I did not have high expectations for Elemental. I was very slow to jump off the Pixar bandwagon, even finding myself enjoying some of their lesser movies. Lightyear put an end to that. After a lot of less-than-stellar movies, I was more or less ready to concede that the studio isn’t where it used to be. Sure, the animation was typically gorgeous, but many of them had plots that felt half-considered, and parent company Disney was making better CGI animated features for the most part. And something about Elemental reminded me too much of something like Cars or Onward where any initial enthusiasm I might have had didn’t last long, and the movie ended up looking more cute than anything else. Then again, I never liked Cars.

As it is, I liked Elemental a lot more than I thought I would.

At the movie’s opening, two fire elementals quickly renamed “Bernie” (Ronnie del Carmen) and “Cinder” (Shila Ommi) arrive in Element City where Air, Water, and Earth elementals already call home. However, they seem to be among the first in a wave of immigrants from the Fire Lands, and after some difficulties finding housing, they find a place and open up a Fire Elemental-specific grocery store while Cinder reads fortunes on the side. Soon, they have a daughter that they name Ember (Leah Lewis). Bernie has promised to pass the store down to his daughter one day, and she is bound and determined to prove herself even as her literally fiery temper keeps causing trouble.

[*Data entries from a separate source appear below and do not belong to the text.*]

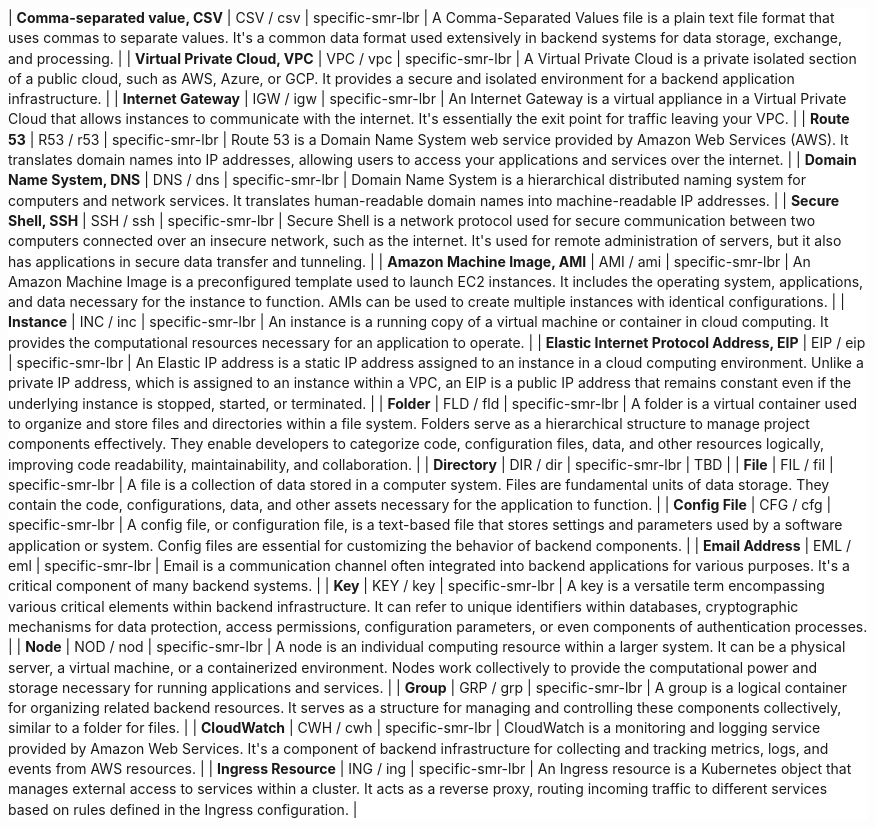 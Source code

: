 | **Comma-separated value, CSV**                               | CSV / csv  | specific-smr-lbr | A Comma-Separated Values file is a plain text file format that uses commas to separate values. It's a common data format used extensively in backend systems for data storage, exchange, and processing. |
| **Virtual Private Cloud, VPC**                               | VPC / vpc  | specific-smr-lbr | A Virtual Private Cloud is a private isolated section of a public cloud, such as AWS, Azure, or GCP. It provides a secure and isolated environment for a backend application infrastructure. |
| **Internet Gateway**                                         | IGW / igw  | specific-smr-lbr | An Internet Gateway is a virtual appliance in a Virtual Private Cloud that allows instances to communicate with the internet. It's essentially the exit point for traffic leaving your VPC. |
| **Route 53**                                                 | R53 / r53  | specific-smr-lbr | Route 53 is a Domain Name System web service provided by Amazon Web Services (AWS). It translates domain names into IP addresses, allowing users to access your applications and services over the internet. |
| **Domain Name System, DNS**                                  | DNS / dns  | specific-smr-lbr | Domain Name System is a hierarchical distributed naming system for computers and network services. It translates human-readable domain names into machine-readable IP addresses. |
| **Secure Shell, SSH**                                        | SSH / ssh  | specific-smr-lbr | Secure Shell is a network protocol used for secure communication between two computers connected over an insecure network, such as the internet. It's used for remote administration of servers, but it also has applications in secure data transfer and tunneling. |
| **Amazon Machine Image, AMI**                                | AMI / ami  | specific-smr-lbr | An Amazon Machine Image is a preconfigured template used to launch EC2 instances. It includes the operating system, applications, and data necessary for the instance to function. AMIs can be used to create multiple instances with identical configurations. |
| **Instance**                                                 | INC / inc  | specific-smr-lbr | An instance is a running copy of a virtual machine or container in cloud computing. It provides the computational resources necessary for an application to operate. |
| **Elastic Internet Protocol Address, EIP**                   | EIP / eip  | specific-smr-lbr | An Elastic IP address is a static IP address assigned to an instance in a cloud computing environment. Unlike a private IP address, which is assigned to an instance within a VPC, an EIP is a public IP address that remains constant even if the underlying instance is stopped, started, or terminated. |
| **Folder**                                                   | FLD / fld  | specific-smr-lbr | A folder is a virtual container used to organize and store files and directories within a file system. Folders serve as a hierarchical structure to manage project components effectively. They enable developers to categorize code, configuration files, data, and other resources logically, improving code readability, maintainability, and collaboration. |
| **Directory**                                                | DIR / dir  | specific-smr-lbr | TBD                                                          |
| **File**                                                     | FIL / fil  | specific-smr-lbr | A file is a collection of data stored in a computer system. Files are fundamental units of data storage. They contain the code, configurations, data, and other assets necessary for the application to function. |
| **Config File**                                              | CFG / cfg  | specific-smr-lbr | A config file, or configuration file, is a text-based file that stores settings and parameters used by a software application or system. Config files are essential for customizing the behavior of backend components. |
| **Email Address**                                            | EML / eml  | specific-smr-lbr | Email is a communication channel often integrated into backend applications for various purposes. It's a critical component of many backend systems. |
| **Key**                                                      | KEY / key  | specific-smr-lbr | A key is a versatile term encompassing various critical elements within backend infrastructure. It can refer to unique identifiers within databases, cryptographic mechanisms for data protection, access permissions, configuration parameters, or even components of authentication processes. |
| **Node**                                                     | NOD / nod  | specific-smr-lbr | A node is an individual computing resource within a larger system. It can be a physical server, a virtual machine, or a containerized environment. Nodes work collectively to provide the computational power and storage necessary for running applications and services. |
| **Group**                                                    | GRP / grp  | specific-smr-lbr | A group is a logical container for organizing related backend resources. It serves as a structure for managing and controlling these components collectively, similar to a folder for files. |
| **CloudWatch**                                               | CWH / cwh  | specific-smr-lbr | CloudWatch is a monitoring and logging service provided by Amazon Web Services. It's a component of backend infrastructure for collecting and tracking metrics, logs, and events from AWS resources. |
| **Ingress Resource**                                         | ING / ing  | specific-smr-lbr | An Ingress resource is a Kubernetes object that manages external access to services within a cluster. It acts as a reverse proxy, routing incoming traffic to different services based on rules defined in the Ingress configuration. |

In fact, her temper causes her to blow her stack in the basement and burst a pipe. Said pipe should be dry, but water comes out of it, including city inspector Wade (Mamoudou Athie). Wade is prone to crying small waterfalls of tears, and sadly, he reports he has to cite the store for multiple violations that could get the place closed down. To stop that, Ember has to do something she has never done before: venture out of her familiar neighborhood on her own to stop Wade. Wade, it turns out, is sympathetic to her story and even does what he can to save the store, all without telling Ember’s parents because, it turns out, they both (but Bernie especially) has prejudice against water elementals like Wade. But then, over the course of various adventures throughout the city, Ember and Wade manage to fall in love. This is unheard of for many reasons. Not only is romance between elemental types pretty much unheard of, but there’s some real danger to both Wade and Ember if they try to make any sort of physical contact. Can these two crazy kids work something out, especially in a city that seems to have been built without fire elementals in mind?

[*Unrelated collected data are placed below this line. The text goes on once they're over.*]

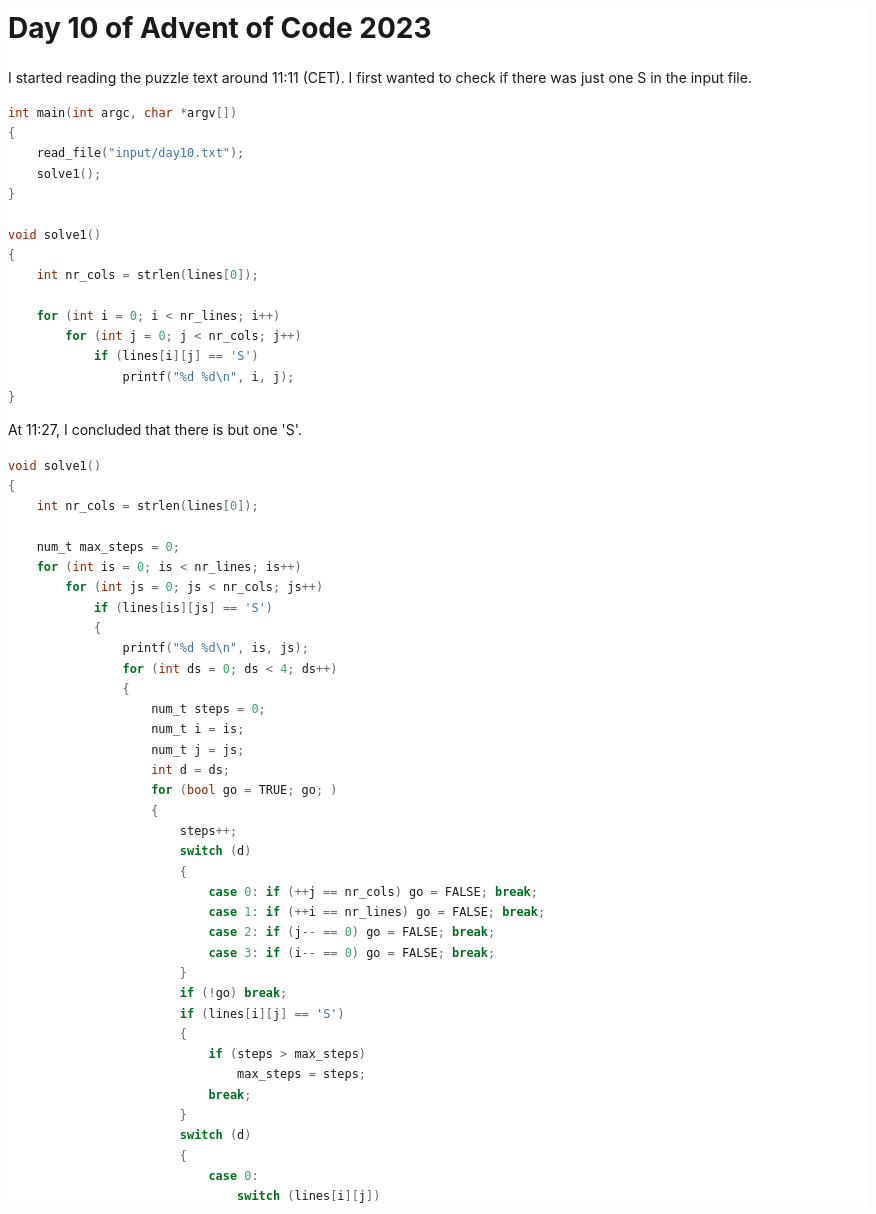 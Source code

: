 # Day 10 of Advent of Code 2023


I started reading the puzzle text around 11:11 (CET).
I first wanted to check if there was just one S in the
input file.

```c
int main(int argc, char *argv[])
{
    read_file("input/day10.txt");
    solve1();
}

void solve1()
{
    int nr_cols = strlen(lines[0]);
    
    for (int i = 0; i < nr_lines; i++)
        for (int j = 0; j < nr_cols; j++)
            if (lines[i][j] == 'S')
                printf("%d %d\n", i, j);
}
```

At 11:27, I concluded that there is but one 'S'.

```c
void solve1()
{
    int nr_cols = strlen(lines[0]);
    
    num_t max_steps = 0;
    for (int is = 0; is < nr_lines; is++)
        for (int js = 0; js < nr_cols; js++)
            if (lines[is][js] == 'S')
            {
                printf("%d %d\n", is, js);
                for (int ds = 0; ds < 4; ds++)
                {
                    num_t steps = 0;
                    num_t i = is;
                    num_t j = js;
                    int d = ds;
                    for (bool go = TRUE; go; )
                    {
                        steps++;
                        switch (d)
                        {
                            case 0: if (++j == nr_cols) go = FALSE; break;
                            case 1: if (++i == nr_lines) go = FALSE; break;
                            case 2: if (j-- == 0) go = FALSE; break;
                            case 3: if (i-- == 0) go = FALSE; break;
                        }
                        if (!go) break;
                        if (lines[i][j] == 'S')
                        {
                            if (steps > max_steps)
                                max_steps = steps;
                            break;
                        }
                        switch (d)
                        {
                            case 0:
                                switch (lines[i][j])
```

OK, so, I was surprised how much I liked this one. I wouldn’t say I loved it, but the more I reflect on it after seeing it, the more I generally appreciate what the movie was trying to do. I was expected a love story. I was not expecting a immigrant story or something about prejudice. There are multiple examples about how Element City just was not made with fire elementals in mind. Factor in as well that I was stunned by the animation in ways I wasn’t expecting. While the different elemental characters look like standard Pixar cartoon characters, everything else seems a lot more photorealistic, right down to the clothes the characters wear. Combine that with a lot of creative use for how the different elements do things like eat or use public transit, and the movie has a lot going for it. This movie was a visual delight if nothing else.

That said, it’s not perfect. Wade’s crying in the early scenes is more annoying than anything else, and there did seem to be a somewhat formulaic feel to the movie. But honestly, I just really liked Ember and Wade together. This is a solid, mid-tier Pixar movie, not in the upper echelons like the early Toy Storys or Finding Nemo, but it’s solid, likable, and something I enjoyed more and more the longer it went. I just did not see that coming.